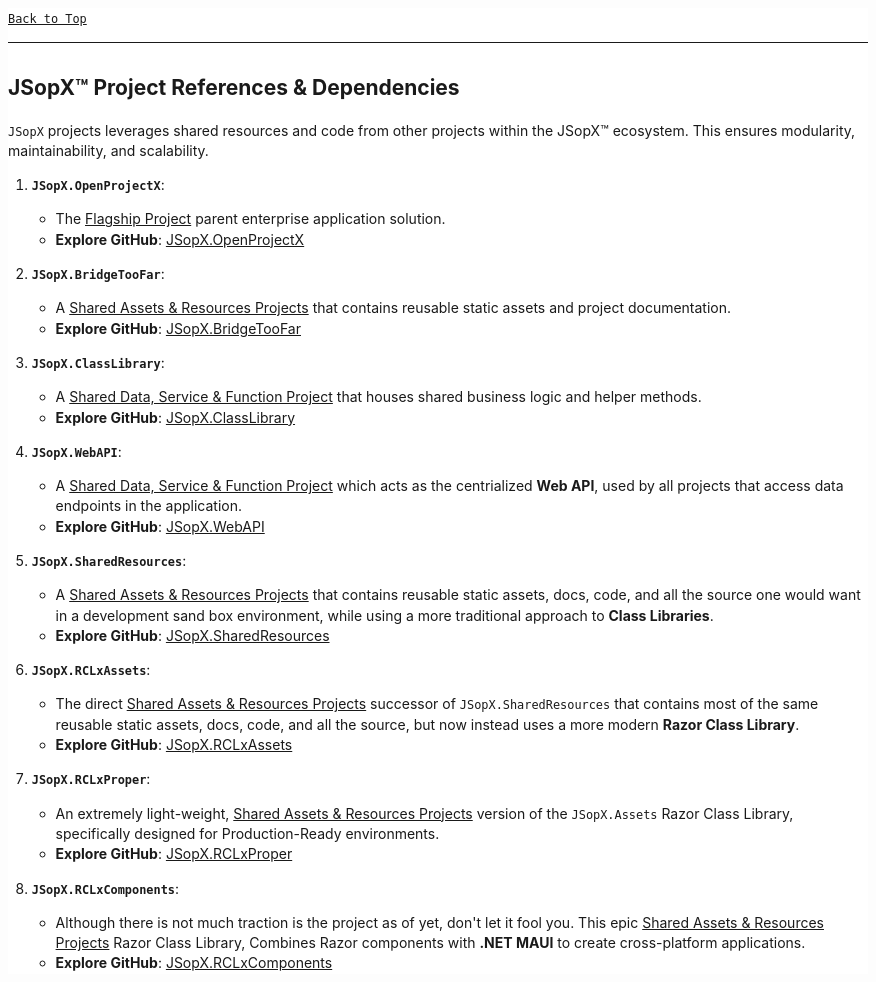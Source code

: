 
[`Back to Top`](#table-of-contents)

---

## **JSopX™ Project References & Dependencies**

`JSopX` projects leverages shared resources and code from other projects within the JSopX™ ecosystem. This ensures modularity, maintainability, and scalability.

1. **`JSopX.OpenProjectX`**:
   - The [Flagship Project](../../../../../Introduction/JSopxProjectsFamilies.md#1-flagship-projects) parent enterprise application solution.
   - **Explore GitHub**: [JSopX.OpenProjectX](../../../../OpenProjects/jsopx.OpenProjectX)

2. **`JSopX.BridgeTooFar`**:
   - A [Shared Assets & Resources Projects](../../../../../Introduction/JSopxProjectsFamilies.md#2-shared-assets--resources-projects) that contains reusable static assets and project documentation.
   - **Explore GitHub**: [JSopX.BridgeTooFar](../../../../OpenProjects/jsopx.BridgeTooFar)

3. **`JSopX.ClassLibrary`**:
   - A [Shared Data, Service & Function Project](../../../../../Introduction/JSopxProjectsFamilies.md#3-shared-data-service--function-projects) that houses shared business logic and helper methods.
   - **Explore GitHub**: [JSopX.ClassLibrary](../../../../OpenProjects/jsopx.ClassLibrary)

4. **`JSopX.WebAPI`**:
   - A [Shared Data, Service & Function Project](../../../../../Introduction/JSopxProjectsFamilies.md#3-shared-data-service--function-projects) which acts as the centrialized **Web API**, used by all projects that access data endpoints in the application.
   - **Explore GitHub**: [JSopX.WebAPI](../../../../OpenProjects/jsopx.WebAPI)
 
5. **`JSopX.SharedResources`**:
   - A [Shared Assets & Resources Projects](../../../../../Introduction/JSopxProjectsFamilies.md#2-shared-assets--resources-projects) that contains reusable static assets, docs, code, and all the source one would want in a development sand box environment, while using a more traditional approach to **Class Libraries**.
   - **Explore GitHub**: [JSopX.SharedResources](../../../../OpenProjects/jsopx.SharedResources)
 
6. **`JSopX.RCLxAssets`**:
   - The direct [Shared Assets & Resources Projects](../../../../../Introduction/JSopxProjectsFamilies.md#2-shared-assets--resources-projects) successor of `JSopX.SharedResources` that contains most of the same reusable static assets, docs, code, and all the source, but now instead uses a more modern **Razor Class Library**. 
   - **Explore GitHub**: [JSopX.RCLxAssets](../../../../OpenProjects/jsopx.RCLxAssets)

7. **`JSopX.RCLxProper`**:
   - An extremely light-weight, [Shared Assets & Resources Projects](../../../../../Introduction/JSopxProjectsFamilies.md#2-shared-assets--resources-projects) version of the `JSopX.Assets` Razor Class Library, specifically designed for Production-Ready environments.
   - **Explore GitHub**: [JSopX.RCLxProper](../../../../OpenProjects/jsopx.RCLxProper)

8. **`JSopX.RCLxComponents`**:
   - Although there is not much traction is the project as of yet, don't let it fool you. This epic [Shared Assets & Resources Projects](../../../../../Introduction/JSopxProjectsFamilies.md#2-shared-assets--resources-projects) Razor Class Library, Combines Razor components with **.NET MAUI** to create cross-platform applications.
   - **Explore GitHub**: [JSopX.RCLxComponents](../../../../OpenProjects/jsopx.RCLxComponents)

_YOUR INSTRUCTIONS_. Without the pictures, repeat every line of the material above exactly.

_WRITTEN SOLUTION_.
Source code

: 
[`Back to Top`](#table-of-contents)

---

## **JSopX™ Project References & Dependencies**

`JSopX` projects leverages shared resources and code from other projects within the JSopX™ ecosystem. This ensures modularity, maintainability, and scalability.

1. **`JSopX.OpenProjectX`**:
   - The [Flagship Project](../../../../../Introduction/JSopxProjectsFamilies.md#1-flagship-projects) parent enterprise application solution.
   - **Explore GitHub**: [JSopX.OpenProjectX](../../../../OpenProjects/jsopx.OpenProjectX)

2. **`JSopX.BridgeTooFar`**:
   - A [Shared Assets & Resources Projects](../../../../../Introduction/JSopxProjectsFamilies.md#2-shared-assets--resources-projects) that contains reusable static assets and project documentation.
   - **Explore GitHub**: [JSopX.BridgeTooFar](../../../../OpenProjects/jsopx.BridgeTooFar)

3. **`JSopX.ClassLibrary`**:
   - A [Shared Data, Service & Function Project](../../../../../Introduction/JSopxProjectsFamilies.md#3-shared-data-service--function-projects) that houses shared business logic and helper methods.
   - **Explore GitHub**: [JSopX.ClassLibrary](../../../../OpenProjects/jsopx.ClassLibrary)

4. **`JSopX.WebAPI`**:
   - A [Shared Data, Service & Function Project](../../../../../Introduction/JSopxProjectsFamilies.md#3-shared-data-service--function-projects) which acts as the centrialized **Web API**, used by all projects that access data endpoints in the application.
   - **Explore GitHub**: [JSopX.WebAPI](../../../../OpenProjects/jsopx.WebAPI)
 
5. **`JSopX.SharedResources`**:
   - A [Shared Assets & Resources Projects](../../../../../Introduction/JSopxProjectsFamilies.md#2-shared-assets--resources-projects) that contains reusable static assets, docs, code, and all the source one would want in a development sand box environment, while using a more traditional approach to **Class Libraries**.
   - **Explore GitHub**: [JSopX.SharedResources](../../../../OpenProjects/jsopx.SharedResources)
 
6. **`JSopX.RCLxAssets`**:
   - The direct [Shared Assets & Resources Projects](../../../../../Introduction/JSopxProjectsFamilies.md#2-shared-assets--resources-projects) successor of `JSopX.SharedResources` that contains most of the same reusable static assets, docs, code, and all the source, but now instead uses a more modern **Razor Class Library**. 
   - **Explore GitHub**: [JSopX.RCLxAssets](../../../../OpenProjects/jsopx.RCLxAssets)

7. **`JSopX.RCLxProper`**:
   - An extremely light-weight, [Shared Assets & Resources Projects](../../../../../Introduction/JSopxProjectsFamilies.md#2-shared-assets--resources-projects) version of the `JSopX.Assets` Razor Class Library, specifically designed for Production-Ready environments.
   - **Explore GitHub**: [JSopX.RCLxProper](../../../../OpenProjects/jsopx.RCLxProper)

8. **`JSopX.RCLxComponents`**:
   - Although there is not much traction is the project as of yet, don't let it fool you. This epic [Shared Assets & Resources Projects](../../../../../Introduction/JSopxProjectsFamilies.md#2-shared-assets--resources-projects) Razor Class Library, Combines Razor components with **.NET MAUI** to create cross-platform applications.
   - **Explore GitHub**: [JSopX.RCLxComponents](../../../../OpenProjects/jsopx.RCLxComponents)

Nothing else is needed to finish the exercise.